On Monday, a Staten Island state court judge fired the opening salvo in the legal battle over New York City’s granting local-election voting rights to more than 800,000 lawful noncitizen residents. Judge Ralph J. Porzio’s decision in favor of a Republican-led group of plaintiffs enjoined the enactment, which had not yet become operative, on the grounds that it violated the state constitution and statutory election law. While the case will likely be appealed, the trial court’s decision represents a major setback for supporters of noncitizen voting.

On December 9, 2021, the New York City Council passed Intro 1867, which became law after Mayor Eric Adams allowed one month to pass without his signature. Described in the decision as the Municipal Voting Law, it creates a new class of “municipal voters,” made up of city residents who are not citizens of the United States but who are lawfully present, such as students, workers, and permanent residents, for at least 30 consecutive days prior to a local election. It further calls for municipal-voter registration and party enrollment to begin in December 2022, for next year’s elections. In February, I issued a Manhattan Institute report discussing the practical and legal issues of noncitizen voting in New York.

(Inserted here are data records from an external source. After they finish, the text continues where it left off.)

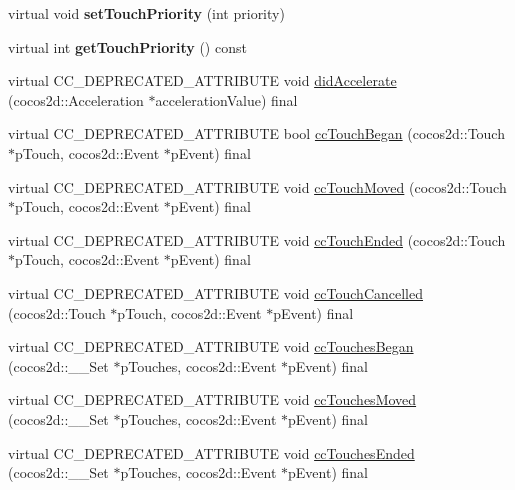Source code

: \begin{DoxyCompactItemize}
virtual void {\bfseries set\+Touch\+Priority} (int priority)
\item 
\mbox{\label{classcocostudio_1_1InputDelegate_a0523464ba7a95eb1f77236425dc4236b}} 
virtual int {\bfseries get\+Touch\+Priority} () const
\item 
virtual C\+C\+\_\+\+D\+E\+P\+R\+E\+C\+A\+T\+E\+D\+\_\+\+A\+T\+T\+R\+I\+B\+U\+TE void \hyperlink{classcocostudio_1_1InputDelegate_ae59627e1bc8217fd21157ae550d5748c}{did\+Accelerate} (cocos2d\+::\+Acceleration $\ast$acceleration\+Value) final
\item 
virtual C\+C\+\_\+\+D\+E\+P\+R\+E\+C\+A\+T\+E\+D\+\_\+\+A\+T\+T\+R\+I\+B\+U\+TE bool \hyperlink{classcocostudio_1_1InputDelegate_a49ac0ed2dd298077ae8425b6254457c5}{cc\+Touch\+Began} (cocos2d\+::\+Touch $\ast$p\+Touch, cocos2d\+::\+Event $\ast$p\+Event) final
\item 
virtual C\+C\+\_\+\+D\+E\+P\+R\+E\+C\+A\+T\+E\+D\+\_\+\+A\+T\+T\+R\+I\+B\+U\+TE void \hyperlink{classcocostudio_1_1InputDelegate_acc0ec42be33478330483318aa8ec6975}{cc\+Touch\+Moved} (cocos2d\+::\+Touch $\ast$p\+Touch, cocos2d\+::\+Event $\ast$p\+Event) final
\item 
virtual C\+C\+\_\+\+D\+E\+P\+R\+E\+C\+A\+T\+E\+D\+\_\+\+A\+T\+T\+R\+I\+B\+U\+TE void \hyperlink{classcocostudio_1_1InputDelegate_a345b3a163c8c775fbf2f39ee50bf05fc}{cc\+Touch\+Ended} (cocos2d\+::\+Touch $\ast$p\+Touch, cocos2d\+::\+Event $\ast$p\+Event) final
\item 
virtual C\+C\+\_\+\+D\+E\+P\+R\+E\+C\+A\+T\+E\+D\+\_\+\+A\+T\+T\+R\+I\+B\+U\+TE void \hyperlink{classcocostudio_1_1InputDelegate_ae82031ff0cd17d514fee35e61f2b52b9}{cc\+Touch\+Cancelled} (cocos2d\+::\+Touch $\ast$p\+Touch, cocos2d\+::\+Event $\ast$p\+Event) final
\item 
virtual C\+C\+\_\+\+D\+E\+P\+R\+E\+C\+A\+T\+E\+D\+\_\+\+A\+T\+T\+R\+I\+B\+U\+TE void \hyperlink{classcocostudio_1_1InputDelegate_a2ef5dbd567482fc4c68b761e054c73ce}{cc\+Touches\+Began} (cocos2d\+::\+\_\+\+\_\+\+Set $\ast$p\+Touches, cocos2d\+::\+Event $\ast$p\+Event) final
\item 
virtual C\+C\+\_\+\+D\+E\+P\+R\+E\+C\+A\+T\+E\+D\+\_\+\+A\+T\+T\+R\+I\+B\+U\+TE void \hyperlink{classcocostudio_1_1InputDelegate_ac7a07acaea2e6e6c7b106a78e52153d9}{cc\+Touches\+Moved} (cocos2d\+::\+\_\+\+\_\+\+Set $\ast$p\+Touches, cocos2d\+::\+Event $\ast$p\+Event) final
\item 
virtual C\+C\+\_\+\+D\+E\+P\+R\+E\+C\+A\+T\+E\+D\+\_\+\+A\+T\+T\+R\+I\+B\+U\+TE void \hyperlink{classcocostudio_1_1InputDelegate_aea6b8632e429c8513cf0a6ac90b41375}{cc\+Touches\+Ended} (cocos2d\+::\+\_\+\+\_\+\+Set $\ast$p\+Touches, cocos2d\+::\+Event $\ast$p\+Event) final

\end{DoxyCompactItemize}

Shortly after the law took effect, Republicans launched a legal challenge against the city in a Richmond County state court, requesting that the law be declared invalid and its implementation enjoined. Their argument contended that noncitizen voting was unlawful for three reasons: it failed to comply with the state constitution, statutory election law, and Municipal Home Rule Law. Earlier this month, the court heard oral arguments, and on Monday, it denied the defendants’ motion for summary judgment while granting the plaintiffs’ motion. In doing so, the court held that noncitizen voting ran afoul of all three legal grounds.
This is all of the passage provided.